University Police Department Sergeant Ben Rexrode explained that small cutting tools have led to an increase in thefts of locked bikes.
“We envision at least one [theft] one day, sometimes two,” Rexrode said.
Although bike theft has become more common this year, this problem has persisted for at least a year before the UPD made the decision to increase security on the grounds.
College sophomore Ava Hollis had her unlocked bicycle stolen last year in the freshman dorm area. She reported the incident to the police department and posted flyers, but he was never found. Hollis said police tried to be helpful but didn’t have enough resources to find her bike.
“[Police] were able to find video footage, but it was too grainy to identify the person,” Hollis said. “They tried…but what good is a video that can’t actually identify people?”
Rexrode said the enhanced security presence will be a short-term solution aimed at preventing these crimes. Additionally, the officers will be security guards, as opposed to armed police.

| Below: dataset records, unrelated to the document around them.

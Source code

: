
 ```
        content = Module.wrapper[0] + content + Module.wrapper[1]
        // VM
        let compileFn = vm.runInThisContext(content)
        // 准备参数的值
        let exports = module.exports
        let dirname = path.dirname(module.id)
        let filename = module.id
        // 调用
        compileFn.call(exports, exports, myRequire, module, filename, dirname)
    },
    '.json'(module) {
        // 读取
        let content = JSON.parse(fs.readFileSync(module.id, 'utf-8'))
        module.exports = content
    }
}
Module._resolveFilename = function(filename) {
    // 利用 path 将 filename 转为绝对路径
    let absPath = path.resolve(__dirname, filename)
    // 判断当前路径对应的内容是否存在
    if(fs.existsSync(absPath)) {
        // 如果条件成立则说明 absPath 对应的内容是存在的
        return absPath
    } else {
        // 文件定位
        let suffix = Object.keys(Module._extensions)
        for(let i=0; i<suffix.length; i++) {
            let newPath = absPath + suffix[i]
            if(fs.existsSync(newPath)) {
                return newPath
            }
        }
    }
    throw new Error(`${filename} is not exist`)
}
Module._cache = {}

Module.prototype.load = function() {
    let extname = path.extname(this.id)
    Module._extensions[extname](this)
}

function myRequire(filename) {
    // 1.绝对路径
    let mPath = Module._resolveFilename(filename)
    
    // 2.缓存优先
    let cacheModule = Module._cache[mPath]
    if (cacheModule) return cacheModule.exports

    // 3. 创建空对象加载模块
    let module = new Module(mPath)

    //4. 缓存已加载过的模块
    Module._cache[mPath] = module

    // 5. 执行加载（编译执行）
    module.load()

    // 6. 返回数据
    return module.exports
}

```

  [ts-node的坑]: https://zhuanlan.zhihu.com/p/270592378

“We’re trying to put a little more visibility there to deter them in the short term until hopefully our investigations can lead to arrests,” Rexrode said. “We devote a lot of our resources to it.
Hollis wondered if this increased visibility would help prevent further thefts.

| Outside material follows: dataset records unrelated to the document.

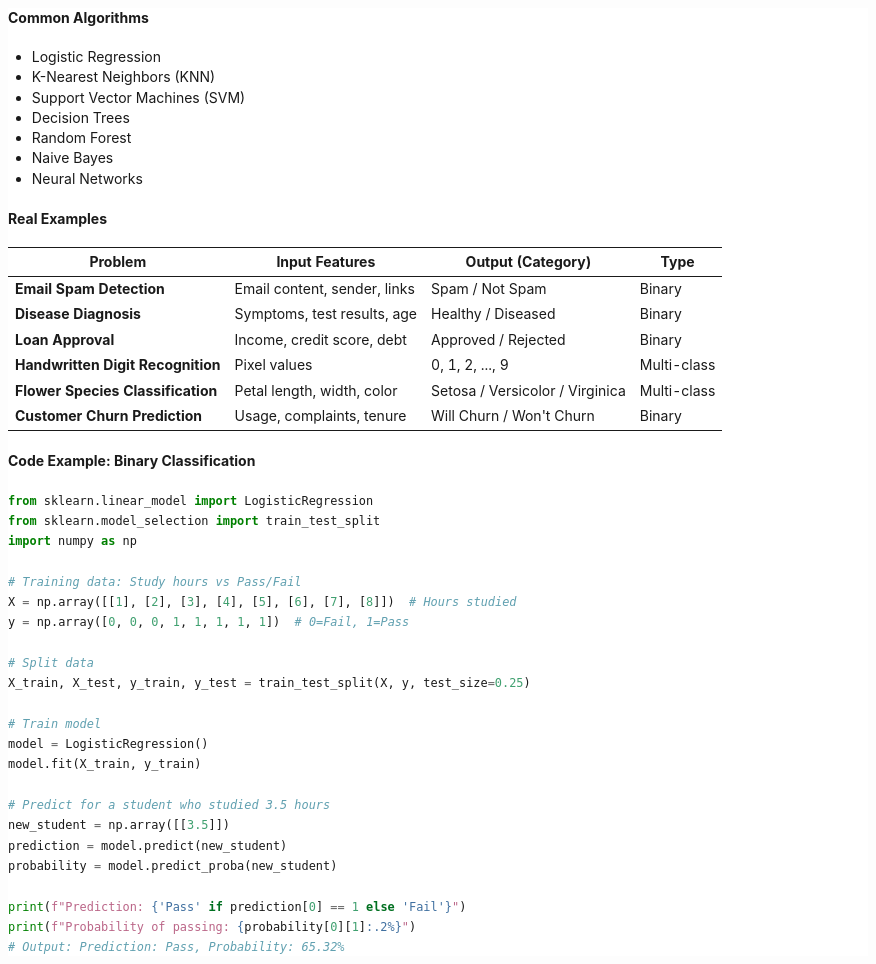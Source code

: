 #### Common Algorithms
- Logistic Regression
- K-Nearest Neighbors (KNN)
- Support Vector Machines (SVM)
- Decision Trees
- Random Forest
- Naive Bayes
- Neural Networks

#### Real Examples

| Problem | Input Features | Output (Category) | Type |
|---------|---------------|-------------------|------|
| **Email Spam Detection** | Email content, sender, links | Spam / Not Spam | Binary |
| **Disease Diagnosis** | Symptoms, test results, age | Healthy / Diseased | Binary |
| **Loan Approval** | Income, credit score, debt | Approved / Rejected | Binary |
| **Handwritten Digit Recognition** | Pixel values | 0, 1, 2, ..., 9 | Multi-class |
| **Flower Species Classification** | Petal length, width, color | Setosa / Versicolor / Virginica | Multi-class |
| **Customer Churn Prediction** | Usage, complaints, tenure | Will Churn / Won't Churn | Binary |

#### Code Example: Binary Classification

```python
from sklearn.linear_model import LogisticRegression
from sklearn.model_selection import train_test_split
import numpy as np

# Training data: Study hours vs Pass/Fail
X = np.array([[1], [2], [3], [4], [5], [6], [7], [8]])  # Hours studied
y = np.array([0, 0, 0, 1, 1, 1, 1, 1])  # 0=Fail, 1=Pass

# Split data
X_train, X_test, y_train, y_test = train_test_split(X, y, test_size=0.25)

# Train model
model = LogisticRegression()
model.fit(X_train, y_train)

# Predict for a student who studied 3.5 hours
new_student = np.array([[3.5]])
prediction = model.predict(new_student)
probability = model.predict_proba(new_student)

print(f"Prediction: {'Pass' if prediction[0] == 1 else 'Fail'}")
print(f"Probability of passing: {probability[0][1]:.2%}")
# Output: Prediction: Pass, Probability: 65.32%
```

“I think a lot of times people are just in a rush and trying to grab something quickly to leave,” Hollis said. “So maybe that will help – I’m not really sure.”
This increased police presence comes almost a year after the beginning of the UPD’s Community-Oriented Police Squad program. After a ascend In crimes reported last year, a group of four police officers were assigned to high-traffic areas above ground, such as the corner, and areas around 14th, 15th and Wertland Streets. The UPD joins patrols in this area with the Charlottesville Police Department. One of the goals of the program was to improve community relations by talking with students and business owners about what they could improve.
The increased police presence was met with opposition from students. A cohort of law school students published a letter October 6 opposing the creation of COPS by the University Police Department. The students disagreed with the idea that public safety issues should be solved by an increased police presence.
The UPD set up the ambassador program in 2015. Although Ambassadors are not police officers, they patrol areas adjacent to the grounds and can assist students and alert relevant law enforcement to potential incidents – they do not hold powers of arrest .
Data comparing the six months prior to COPS implementation to the first six months of its implementation shows a decrease in reported serious assaults, simple assaults and gunshots. Yet there has also been an increase in drunk driving and robbery – and other crimes, such as burglaries, have not changed.
Rexrode said part of this increase can be attributed to the fact that these crimes would otherwise have gone unreported.
“More eyes and ears mean more things are seen and reported,” Rexrode said. “Overall, they’ve had a pretty good impact and are well known. I know all the merchants in Corner really appreciate their presence.
Hollis felt that the ambassadors and above ground police were not doing enough. She feels that the UPD is not proactive enough in its policing and seems rather reactive.
“I don’t really think the police are doing enough when homeless people are heckling students right outside the police station,” Hollis said. “It seems like [the ambassadors] only face a problem when it is too late.